According to Peabody (43) Catherine Morgan was a slave who had traveled from Saint Domingue to France with her master. After being sexually exploited and physically assaulted, she sought the assistance of a free woman of color who was a widow. Catherine was then placed under the protection of a convent and a lawyer was consulted. The lawyer, Terrien, did attempt to help, but there seems to be a cloud hanging over his exact motivations, and he did collect a considerable profit from the case. Catherine’s master, a planter named Morgan, did attempt to get her back, but to no avail. Although the French courts recognized that Catherine was a slave who was brought illegally to the mainland of France and that her master had mistreated her, the French courts did not grant Catherine her freedom. Instead, Catherine and her children were to be shipped back to the colony and sold to any, save Morgan, for the profit of the state (Peabody 47).
The varying motives of this story reflect the social tensions in France at the time. Catherine, a slave who presumably knew that she could be considered free upon setting foot on French soil, waited almost a year before attempting to gain her freedom. This strongly suggests a situational equality between the circumstances of a domestic slave and those free French citizens at the lowest rung of the social ladder. Indeed there seems to have been a debate within French society at the time over whether certain labor arraignments actually constituted a form of slavery (Peabody 28). Catherine only seems to have fled slavery after severe mistreatment, which could be interpreted as a reluctant acceptance of her role as a slave in the French system.

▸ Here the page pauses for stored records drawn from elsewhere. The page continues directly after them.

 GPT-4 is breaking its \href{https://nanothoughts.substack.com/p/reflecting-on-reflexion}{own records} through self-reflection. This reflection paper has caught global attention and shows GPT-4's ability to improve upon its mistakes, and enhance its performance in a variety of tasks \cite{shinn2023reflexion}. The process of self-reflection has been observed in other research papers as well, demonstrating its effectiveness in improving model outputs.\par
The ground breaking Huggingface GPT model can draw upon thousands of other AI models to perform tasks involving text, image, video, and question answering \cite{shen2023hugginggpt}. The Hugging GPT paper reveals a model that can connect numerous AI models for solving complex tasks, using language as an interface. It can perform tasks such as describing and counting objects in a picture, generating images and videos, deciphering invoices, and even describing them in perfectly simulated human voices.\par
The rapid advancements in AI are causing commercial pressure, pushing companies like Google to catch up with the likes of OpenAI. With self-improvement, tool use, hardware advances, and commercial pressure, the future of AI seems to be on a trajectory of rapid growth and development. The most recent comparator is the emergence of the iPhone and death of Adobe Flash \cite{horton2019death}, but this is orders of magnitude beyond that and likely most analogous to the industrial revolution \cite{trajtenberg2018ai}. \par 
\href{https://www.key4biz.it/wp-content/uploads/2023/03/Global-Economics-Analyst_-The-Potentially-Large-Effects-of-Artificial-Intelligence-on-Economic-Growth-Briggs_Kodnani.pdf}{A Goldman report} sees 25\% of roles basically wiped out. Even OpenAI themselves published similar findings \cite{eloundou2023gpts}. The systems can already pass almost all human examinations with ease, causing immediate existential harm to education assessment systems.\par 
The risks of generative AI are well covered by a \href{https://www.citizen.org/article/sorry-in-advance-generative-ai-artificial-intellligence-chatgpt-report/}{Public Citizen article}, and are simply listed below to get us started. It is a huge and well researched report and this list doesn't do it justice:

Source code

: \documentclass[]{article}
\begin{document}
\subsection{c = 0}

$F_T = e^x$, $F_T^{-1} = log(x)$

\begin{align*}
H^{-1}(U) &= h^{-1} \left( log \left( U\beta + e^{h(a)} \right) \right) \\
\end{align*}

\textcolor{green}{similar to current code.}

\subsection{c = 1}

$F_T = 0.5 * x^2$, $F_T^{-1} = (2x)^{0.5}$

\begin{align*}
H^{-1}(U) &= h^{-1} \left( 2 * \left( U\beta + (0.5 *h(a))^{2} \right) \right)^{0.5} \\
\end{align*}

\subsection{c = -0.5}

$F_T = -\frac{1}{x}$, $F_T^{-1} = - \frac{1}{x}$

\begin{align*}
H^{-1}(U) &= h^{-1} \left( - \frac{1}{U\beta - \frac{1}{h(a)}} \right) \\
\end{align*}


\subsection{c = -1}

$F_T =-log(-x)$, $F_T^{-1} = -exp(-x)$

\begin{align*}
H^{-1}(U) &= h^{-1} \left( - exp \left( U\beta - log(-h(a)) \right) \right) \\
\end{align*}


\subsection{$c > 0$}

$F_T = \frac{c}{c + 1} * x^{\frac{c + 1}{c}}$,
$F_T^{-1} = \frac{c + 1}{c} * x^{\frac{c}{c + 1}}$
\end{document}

The motives of Catherine’s master, Morgan, appear to be straightforward and are only worth mentioning because of his own status in French society. Morgan, to whom the slave Catherine was a piece of valuable property as well as a source of carnal indulgence, was from the colonial planter class, and doubtless had no moral qualms about the practice of slavery. The colonial planter class did not view slavery as an abstract institution, whose merits should be debated in the salons of Paris. Rather, these individuals understood that slaves produced wealth, but had to be kept under control by violent and degrading methods. Additionally, Morgan’s actions after Catherine’s escape, such as pursuing a murderous vendetta with Terrien and spurning the proceedings of the French courts, make it clear that he was an outsider in terms of French society (Peabody 44). This is, perhaps, also indicative of the aforementioned “spatial and legal distinction” between France and her colonies.

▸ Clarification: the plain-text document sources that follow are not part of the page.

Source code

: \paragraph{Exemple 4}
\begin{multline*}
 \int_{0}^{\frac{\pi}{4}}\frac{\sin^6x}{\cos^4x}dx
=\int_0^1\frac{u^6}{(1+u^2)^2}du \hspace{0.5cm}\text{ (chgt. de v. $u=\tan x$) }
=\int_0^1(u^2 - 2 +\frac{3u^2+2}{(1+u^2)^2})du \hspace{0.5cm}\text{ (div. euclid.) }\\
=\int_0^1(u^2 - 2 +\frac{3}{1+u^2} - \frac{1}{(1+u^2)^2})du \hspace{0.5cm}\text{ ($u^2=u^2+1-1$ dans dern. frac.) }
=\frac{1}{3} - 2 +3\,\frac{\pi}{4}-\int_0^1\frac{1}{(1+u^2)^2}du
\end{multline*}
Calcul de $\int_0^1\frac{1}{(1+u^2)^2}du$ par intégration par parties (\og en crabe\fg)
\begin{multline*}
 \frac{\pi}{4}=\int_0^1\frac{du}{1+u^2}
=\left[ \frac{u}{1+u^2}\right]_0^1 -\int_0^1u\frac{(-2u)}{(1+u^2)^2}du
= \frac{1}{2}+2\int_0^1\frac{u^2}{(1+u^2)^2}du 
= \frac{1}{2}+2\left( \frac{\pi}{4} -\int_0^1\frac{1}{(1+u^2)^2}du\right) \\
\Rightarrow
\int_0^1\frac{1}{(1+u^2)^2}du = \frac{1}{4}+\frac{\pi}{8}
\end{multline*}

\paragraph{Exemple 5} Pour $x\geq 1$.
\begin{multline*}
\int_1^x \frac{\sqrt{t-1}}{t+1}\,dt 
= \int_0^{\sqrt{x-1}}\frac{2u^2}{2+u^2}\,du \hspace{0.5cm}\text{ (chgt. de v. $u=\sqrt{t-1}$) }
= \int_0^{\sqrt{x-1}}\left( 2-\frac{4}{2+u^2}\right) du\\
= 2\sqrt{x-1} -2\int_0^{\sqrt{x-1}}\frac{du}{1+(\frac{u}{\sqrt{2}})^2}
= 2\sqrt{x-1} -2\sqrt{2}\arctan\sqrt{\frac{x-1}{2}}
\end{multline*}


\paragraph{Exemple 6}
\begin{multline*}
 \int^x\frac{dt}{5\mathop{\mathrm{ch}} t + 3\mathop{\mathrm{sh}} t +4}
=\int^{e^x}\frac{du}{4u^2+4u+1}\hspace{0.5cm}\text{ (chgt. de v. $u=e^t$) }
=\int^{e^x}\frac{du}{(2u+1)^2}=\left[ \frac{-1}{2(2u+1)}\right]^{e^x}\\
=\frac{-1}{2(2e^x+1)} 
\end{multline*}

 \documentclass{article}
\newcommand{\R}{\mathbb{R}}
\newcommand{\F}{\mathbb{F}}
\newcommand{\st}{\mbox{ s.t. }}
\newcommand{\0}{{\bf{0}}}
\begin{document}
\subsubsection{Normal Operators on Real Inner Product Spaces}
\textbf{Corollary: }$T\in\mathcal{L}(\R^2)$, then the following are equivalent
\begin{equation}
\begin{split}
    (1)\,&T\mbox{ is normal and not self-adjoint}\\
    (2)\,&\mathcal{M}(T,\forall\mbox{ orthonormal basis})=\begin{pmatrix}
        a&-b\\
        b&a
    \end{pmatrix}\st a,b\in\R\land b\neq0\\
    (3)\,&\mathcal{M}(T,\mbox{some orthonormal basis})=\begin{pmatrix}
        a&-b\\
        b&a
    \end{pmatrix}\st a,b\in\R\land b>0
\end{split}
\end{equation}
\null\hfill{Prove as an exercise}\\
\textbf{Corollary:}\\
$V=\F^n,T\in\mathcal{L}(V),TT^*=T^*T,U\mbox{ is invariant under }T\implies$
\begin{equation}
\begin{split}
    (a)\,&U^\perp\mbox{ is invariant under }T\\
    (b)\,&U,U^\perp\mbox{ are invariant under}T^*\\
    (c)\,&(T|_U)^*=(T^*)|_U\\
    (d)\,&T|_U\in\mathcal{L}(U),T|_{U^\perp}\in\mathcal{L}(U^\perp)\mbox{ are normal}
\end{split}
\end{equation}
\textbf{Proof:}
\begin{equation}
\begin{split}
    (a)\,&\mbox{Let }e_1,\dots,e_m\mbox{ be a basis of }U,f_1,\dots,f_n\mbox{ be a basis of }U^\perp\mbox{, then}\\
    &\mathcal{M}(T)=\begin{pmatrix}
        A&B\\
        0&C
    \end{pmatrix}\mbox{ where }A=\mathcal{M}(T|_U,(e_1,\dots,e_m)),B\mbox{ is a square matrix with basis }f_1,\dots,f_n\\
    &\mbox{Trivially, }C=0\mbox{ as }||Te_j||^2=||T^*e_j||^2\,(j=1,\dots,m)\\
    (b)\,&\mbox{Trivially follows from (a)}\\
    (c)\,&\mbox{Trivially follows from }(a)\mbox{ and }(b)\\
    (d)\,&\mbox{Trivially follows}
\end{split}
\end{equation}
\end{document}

In contrast to Morgan, the lawyer Terrien seems to have been the consummate insider in terms of French society. He seems to have been successful, educated, respected, and well connected as evidenced by the personal nature of the communication that occurred between him and the authorities investigating the case (Peabody 42). Although Terrien was willing to help Catherine, there seems to have been a financial incentive to do so, and one cannot help but question the abolitionist credentials of a man whose view of helping an escaped slave involves purchasing her himself, a dubious method of manumission that ultimately serves to reinforce the legitimacy of chattel slavery (Peabody 43). That the women involved with this case were willing to acquiesce to this sale also serves to illuminate their motives as well.

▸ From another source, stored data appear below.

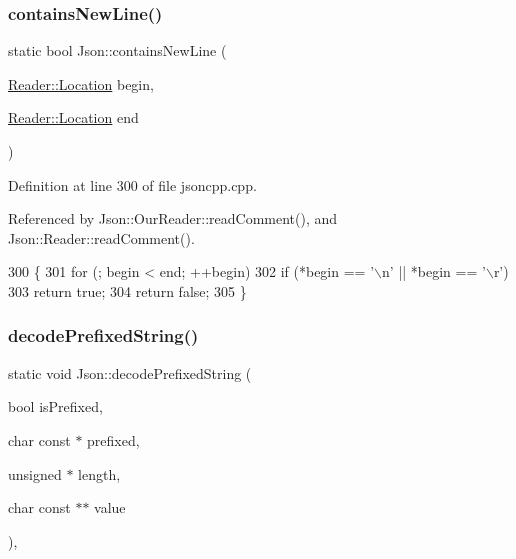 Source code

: \subsubsection{\texorpdfstring{contains\+New\+Line()}{containsNewLine()}}
{\footnotesize\ttfamily static bool Json\+::contains\+New\+Line (\begin{DoxyParamCaption}\item[{\hyperlink{class_json_1_1_reader_a46795b5b272bf79a7730e406cb96375a}{Reader\+::\+Location}}]{begin,  }\item[{\hyperlink{class_json_1_1_reader_a46795b5b272bf79a7730e406cb96375a}{Reader\+::\+Location}}]{end }\end{DoxyParamCaption})\hspace{0.3cm}{\ttfamily [static]}}



Definition at line 300 of file jsoncpp.\+cpp.



Referenced by Json\+::\+Our\+Reader\+::read\+Comment(), and Json\+::\+Reader\+::read\+Comment().


\begin{DoxyCode}
300                                                                       \{
301   \textcolor{keywordflow}{for} (; begin < end; ++begin)
302     \textcolor{keywordflow}{if} (*begin == \textcolor{charliteral}{'\(\backslash\)n'} || *begin == \textcolor{charliteral}{'\(\backslash\)r'})
303       \textcolor{keywordflow}{return} \textcolor{keyword}{true};
304   \textcolor{keywordflow}{return} \textcolor{keyword}{false};
305 \}
\end{DoxyCode}
\mbox{\label{namespace_json_aad8b4982c1acd164f541fba396ac9fb1}} 
\subsubsection{\texorpdfstring{decode\+Prefixed\+String()}{decodePrefixedString()}}
{\footnotesize\ttfamily static void Json\+::decode\+Prefixed\+String (\begin{DoxyParamCaption}\item[{bool}]{is\+Prefixed,  }\item[{char const $\ast$}]{prefixed,  }\item[{unsigned $\ast$}]{length,  }\item[{char const $\ast$$\ast$}]{value }\end{DoxyParamCaption})\hspace{0.3cm}{\ttfamily [inline]}, {\ttfamily [static]}}



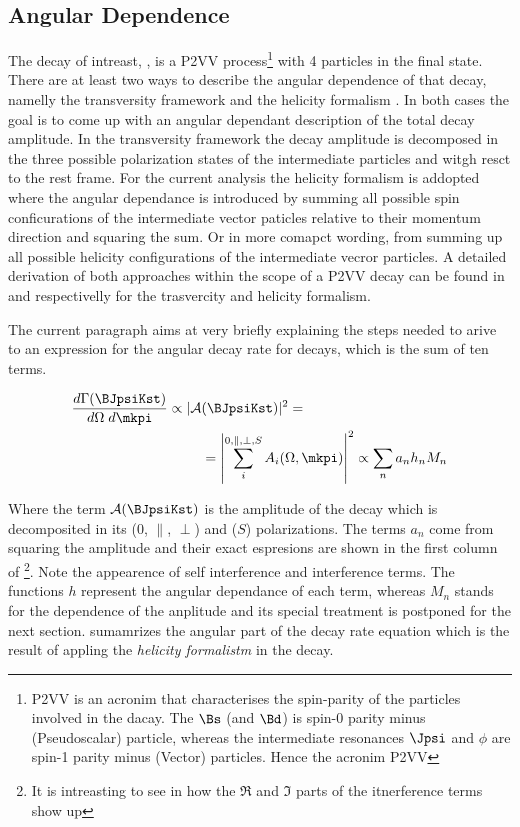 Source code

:\subsection{Angular Dependence}
\label{Diferential_Decay_Rate}
The decay of intreast, \BJpsiKst, is a P2VV process\footnote{P2VV is an acronim that characterises the spin-parity of the particles involved in the dacay.
The $\Bs$ (and $\Bd$) is spin-0 parity minus (Pseudoscalar) particle, whereas the intermediate resonances $\Jpsi$ and $\phi$ are spin-1 parity minus (Vector) particles. Hence the
acronim P2VV} with 4 particles in the final state. There are at least two ways to describe the angular dependence of that decay, namelly the transversity framework \cite{transvFrameworkI,transvFrameworkII}
and the helicity formalism \cite{helicityFormI,helicityFormII}. In both cases the goal is to come up with an angular dependant description of the total decay amplitude.
In the transversity framework the decay amplitude is decomposed in the three possible polarization states of the intermediate particles \Jpsi and \Kst witgh resct to the \Bs rest frame. For the current analysis the helicity
formalism is addopted where the angular dependance is introduced by summing all possible spin conficurations of the intermediate vector paticles relative to their 
momentum direction and squaring the sum. Or in more comapct wording, from summing up all possible helicity configurations of the intermediate vecror particles. A detailed derivation of both 
approaches within the scope of a P2VV decay can be found in \cite{daanThesis} and \cite{jeroenThesis} respectivelly for the trasvercity and helicity formalism.
 
The current paragraph aims at very briefly explaining the steps needed to arive to an expression for the angular decay rate for \BsJpsiKst decays, which is the sum of ten terms.  

\begin{align}
  \frac{d\Gamma(\text{\BJpsiKst})}{d\Omega\;d\mkpi} \propto |\mathcal{A}&(\text{\BJpsiKst})|^2 = \nonumber \\
                                                    &= \left| \sum_i^{0,\parallel,\perp,S} A_i(\Omega,\mkpi) \right|^2  \propto \sum_n a_n h_n M_n
  \label{ang_terms}
\end{align}

\noindent Where the term $\mathcal{A}(\text{\BJpsiKst})$ is the amplitude of the decay which is decomposited in its \pwave ($0$, $\parallel$, $\perp$) and \swave ($S$) polarizations.
The terms $a_n$ come from squaring the amplitude and their exact espresions are shown in the first column of 
\footnote{It is intreasting to see in \cite{jeroen_thesis} how the $\Re$ and $\Im$ parts of the itnerference terms show up}. 
Note the appearence of \pwave self interference and \spwave interference terms. The functions $h$ represent the angular dependance of each term, whereas $M_n$ stands 
for the \mkpi dependence of the anplitude and its special treatment is postponed for the next section.  sumamrizes the angular part of the decay rate
equation which is the result of appling the \emph{helicity formalistm} in the \BJpsiKst decay.

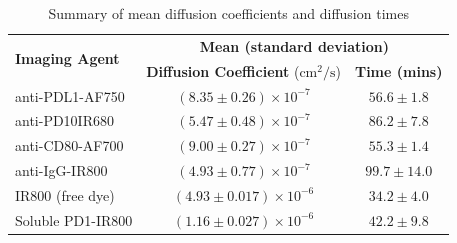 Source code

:\begin{table}[H]
    \centering
    \caption{Summary of mean diffusion coefficients and diffusion times}
    \label{tab:diffusion_summary}
    \begin{tabular}{l|c|c}
        \hline
        \multirow{2}{*}{\textbf{Imaging Agent}} &
        \multicolumn{2}{c}{\textbf{Mean (standard deviation)}} \\
        \cline{2-3}
        & \textbf{Diffusion Coefficient} ($\mathrm{cm}^2/\mathrm{s}$) & \textbf{Time (mins)} \\
        \hline
        anti-PDL1-AF750       & $(8.35 \pm 0.26) \times 10^{-7}$  & $56.6 \pm 1.8$ \\
        \hline
        anti-PD10IR680        & $(5.47 \pm 0.48) \times 10^{-7}$  & $86.2 \pm 7.8$ \\
        \hline
        anti-CD80-AF700       & $(9.00 \pm 0.27) \times 10^{-7}$  & $55.3 \pm 1.4$ \\
        \hline
        anti-IgG-IR800        & $(4.93 \pm 0.77) \times 10^{-7}$  & $99.7 \pm 14.0$ \\
        \hline
        IR800 (free dye)      & $(4.93 \pm 0.017) \times 10^{-6}$ & $34.2 \pm 4.0$ \\
        \hline
        Soluble PD1-IR800     & $(1.16 \pm 0.027) \times 10^{-6}$ & $42.2 \pm 9.8$ \\
        \hline
    \end{tabular}
\end{table}

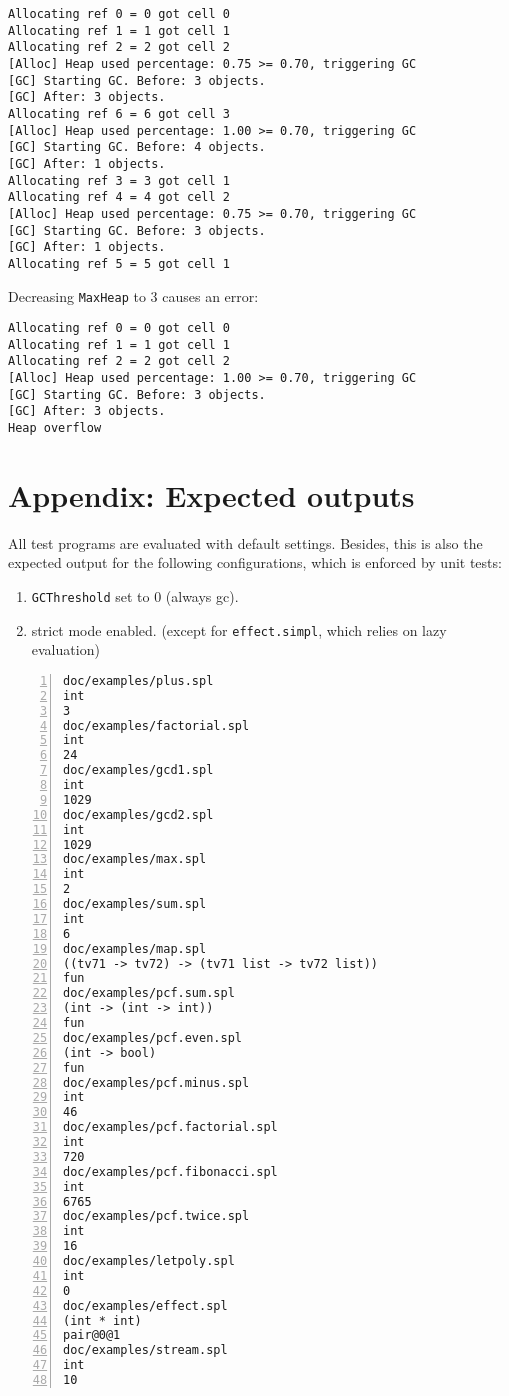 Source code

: \documentclass[a4paper]{article}
\begin{document}
\begin{Verbatim}
Allocating ref 0 = 0 got cell 0
Allocating ref 1 = 1 got cell 1
Allocating ref 2 = 2 got cell 2
[Alloc] Heap used percentage: 0.75 >= 0.70, triggering GC
[GC] Starting GC. Before: 3 objects.
[GC] After: 3 objects.
Allocating ref 6 = 6 got cell 3
[Alloc] Heap used percentage: 1.00 >= 0.70, triggering GC
[GC] Starting GC. Before: 4 objects.
[GC] After: 1 objects.
Allocating ref 3 = 3 got cell 1
Allocating ref 4 = 4 got cell 2
[Alloc] Heap used percentage: 0.75 >= 0.70, triggering GC
[GC] Starting GC. Before: 3 objects.
[GC] After: 1 objects.
Allocating ref 5 = 5 got cell 1
\end{Verbatim}

Decreasing \texttt{MaxHeap} to 3 causes an error:

\begin{Verbatim}
Allocating ref 0 = 0 got cell 0
Allocating ref 1 = 1 got cell 1
Allocating ref 2 = 2 got cell 2
[Alloc] Heap used percentage: 1.00 >= 0.70, triggering GC
[GC] Starting GC. Before: 3 objects.
[GC] After: 3 objects.
Heap overflow
\end{Verbatim}

\appendix
\section{Appendix: Expected outputs}

All test programs are evaluated with default settings. Besides, this is also the expected output for the following configurations, which is enforced by unit tests:

\begin{enumerate}
    \item \texttt{GCThreshold} set to 0 (always gc).
    \item strict mode enabled. (except for \texttt{effect.simpl}, which relies on lazy evaluation)
\end{enumerate}

\begin{Verbatim}[numbers=left]
doc/examples/plus.spl
int
3
doc/examples/factorial.spl
int
24
doc/examples/gcd1.spl
int
1029
doc/examples/gcd2.spl
int
1029
doc/examples/max.spl
int
2
doc/examples/sum.spl
int
6
doc/examples/map.spl
((tv71 -> tv72) -> (tv71 list -> tv72 list))
fun
doc/examples/pcf.sum.spl
(int -> (int -> int))
fun
doc/examples/pcf.even.spl
(int -> bool)
fun
doc/examples/pcf.minus.spl
int
46
doc/examples/pcf.factorial.spl
int
720
doc/examples/pcf.fibonacci.spl
int
6765
doc/examples/pcf.twice.spl
int
16
doc/examples/letpoly.spl
int
0
doc/examples/effect.spl
(int * int)
pair@0@1
doc/examples/stream.spl
int
10
\end{Verbatim}
\end{document}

The women who helped shelter Catherine, two freed women of color and the nuns at the convent, were willing to allow Catherine to be sold as an initial route to her freedom. That this plan was attempted before they appealed to the French authorities is quite bizarre when considered from the perspective of gaining freedom from slavery. However, when one considers this course of action in terms of domestic violence it becomes completely rational. A slave does not gain freedom by being sold to another master (despite any promises of goodwill and manumission), but a battered woman can gain protection by being sheltered by an influential and powerful man. Thus, it could be argued that for the freed women of color and the nuns at the convent, this was not so much about slavery as it was about sheltering a fellow woman from abuse and sexual exploitation. This view is further reinforced by their lack of intervention when Catherine and her children are to be shipped back to the colony.
Finally, this case brings to light the motives of the state. In the proceedings regarding Catherine Morgan, the legitimacy of slavery is never questioned. Only the status of Catherine as slave or free is ever questioned, and when she is determined to still be a slave under the law, she must be immediately removed from French soil (Peabody 47). Thus we see the strange dichotomy that existed in France during this period. It seems that because France was the homeland of liberty, slavery could not ever exist on French soil. However, because France needed the economic spoils of slavery, it had to be permitted in the French colonies. Perhaps, this serves to explain the extreme need of French society to differentiate itself from colonial society as well.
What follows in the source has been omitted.